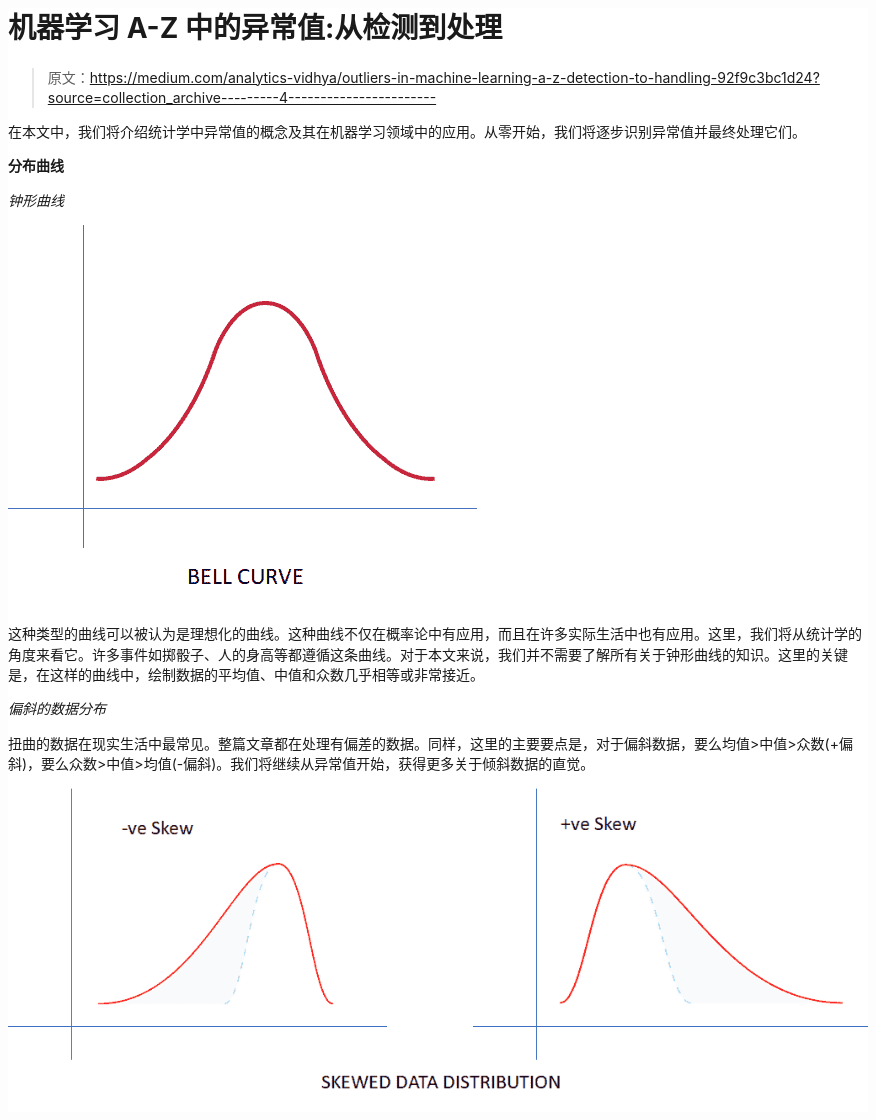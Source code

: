 # 机器学习 A-Z 中的异常值:从检测到处理

> 原文：<https://medium.com/analytics-vidhya/outliers-in-machine-learning-a-z-detection-to-handling-92f9c3bc1d24?source=collection_archive---------4----------------------->

在本文中，我们将介绍统计学中异常值的概念及其在机器学习领域中的应用。从零开始，我们将逐步识别异常值并最终处理它们。

**分布曲线**

*钟形曲线*

![](img/0b63cf8992462abad9fcd29d749c0a37.png)

这种类型的曲线可以被认为是理想化的曲线。这种曲线不仅在概率论中有应用，而且在许多实际生活中也有应用。这里，我们将从统计学的角度来看它。许多事件如掷骰子、人的身高等都遵循这条曲线。对于本文来说，我们并不需要了解所有关于钟形曲线的知识。这里的关键是，在这样的曲线中，绘制数据的平均值、中值和众数几乎相等或非常接近。

*偏斜的数据分布*

扭曲的数据在现实生活中最常见。整篇文章都在处理有偏差的数据。同样，这里的主要要点是，对于偏斜数据，要么均值>中值>众数(+偏斜)，要么众数>中值>均值(-偏斜)。我们将继续从异常值开始，获得更多关于倾斜数据的直觉。

![](img/2fbe1b8c0fbfb0fd8179773d7c327f7e.png)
- - -
◆ What the task requires ◆
Reproduce each entry precisely. Leave the pictures out.

◆ Answer space ◆
Source code

: # 机器学习 A-Z 中的异常值:从检测到处理

> 原文：<https://medium.com/analytics-vidhya/outliers-in-machine-learning-a-z-detection-to-handling-92f9c3bc1d24?source=collection_archive---------4----------------------->

在本文中，我们将介绍统计学中异常值的概念及其在机器学习领域中的应用。从零开始，我们将逐步识别异常值并最终处理它们。

**分布曲线**

*钟形曲线*

![](img/0b63cf8992462abad9fcd29d749c0a37.png)

这种类型的曲线可以被认为是理想化的曲线。这种曲线不仅在概率论中有应用，而且在许多实际生活中也有应用。这里，我们将从统计学的角度来看它。许多事件如掷骰子、人的身高等都遵循这条曲线。对于本文来说，我们并不需要了解所有关于钟形曲线的知识。这里的关键是，在这样的曲线中，绘制数据的平均值、中值和众数几乎相等或非常接近。

*偏斜的数据分布*

扭曲的数据在现实生活中最常见。整篇文章都在处理有偏差的数据。同样，这里的主要要点是，对于偏斜数据，要么均值>中值>众数(+偏斜)，要么众数>中值>均值(-偏斜)。我们将继续从异常值开始，获得更多关于倾斜数据的直觉。

![](img/2fbe1b8c0fbfb0fd8179773d7c327f7e.png)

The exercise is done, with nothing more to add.